Source data below:

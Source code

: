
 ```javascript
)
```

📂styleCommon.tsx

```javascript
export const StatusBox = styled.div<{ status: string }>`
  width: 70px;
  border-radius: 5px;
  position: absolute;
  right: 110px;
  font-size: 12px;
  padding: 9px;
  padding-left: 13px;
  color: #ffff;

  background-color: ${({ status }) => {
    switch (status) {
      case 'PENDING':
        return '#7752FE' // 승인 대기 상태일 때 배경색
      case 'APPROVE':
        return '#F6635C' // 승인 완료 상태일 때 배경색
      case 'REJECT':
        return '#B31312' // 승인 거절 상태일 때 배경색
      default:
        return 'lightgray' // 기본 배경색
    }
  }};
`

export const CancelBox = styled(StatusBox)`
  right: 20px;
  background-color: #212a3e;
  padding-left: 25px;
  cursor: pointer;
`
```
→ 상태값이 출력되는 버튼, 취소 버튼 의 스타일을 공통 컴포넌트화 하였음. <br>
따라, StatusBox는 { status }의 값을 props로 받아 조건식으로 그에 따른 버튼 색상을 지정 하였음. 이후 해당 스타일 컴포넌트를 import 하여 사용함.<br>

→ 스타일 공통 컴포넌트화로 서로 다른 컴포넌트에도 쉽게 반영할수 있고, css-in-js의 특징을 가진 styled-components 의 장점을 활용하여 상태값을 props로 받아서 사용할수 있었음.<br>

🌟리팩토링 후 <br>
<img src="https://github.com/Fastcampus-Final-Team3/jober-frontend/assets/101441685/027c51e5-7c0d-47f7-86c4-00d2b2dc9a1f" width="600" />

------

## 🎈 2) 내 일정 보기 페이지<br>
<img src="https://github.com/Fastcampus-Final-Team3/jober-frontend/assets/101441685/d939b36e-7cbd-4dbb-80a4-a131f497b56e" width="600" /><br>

End of Source data.

Requirement :: In the listing above, find the line containing "import 하여 사용함.<br>" and please quote exactly that line through the last one, and no other lines.

Result of the exercise ::
따라, StatusBox는 { status }의 값을 props로 받아 조건식으로 그에 따른 버튼 색상을 지정 하였음. 이후 해당 스타일 컴포넌트를 import 하여 사용함.<br>

→ 스타일 공통 컴포넌트화로 서로 다른 컴포넌트에도 쉽게 반영할수 있고, css-in-js의 특징을 가진 styled-components 의 장점을 활용하여 상태값을 props로 받아서 사용할수 있었음.<br>

🌟리팩토링 후 <br>
<img src="https://github.com/Fastcampus-Final-Team3/jober-frontend/assets/101441685/027c51e5-7c0d-47f7-86c4-00d2b2dc9a1f" width="600" />

------

## 🎈 2) 내 일정 보기 페이지<br>
<img src="https://github.com/Fastcampus-Final-Team3/jober-frontend/assets/101441685/d939b36e-7cbd-4dbb-80a4-a131f497b56e" width="600" /><br>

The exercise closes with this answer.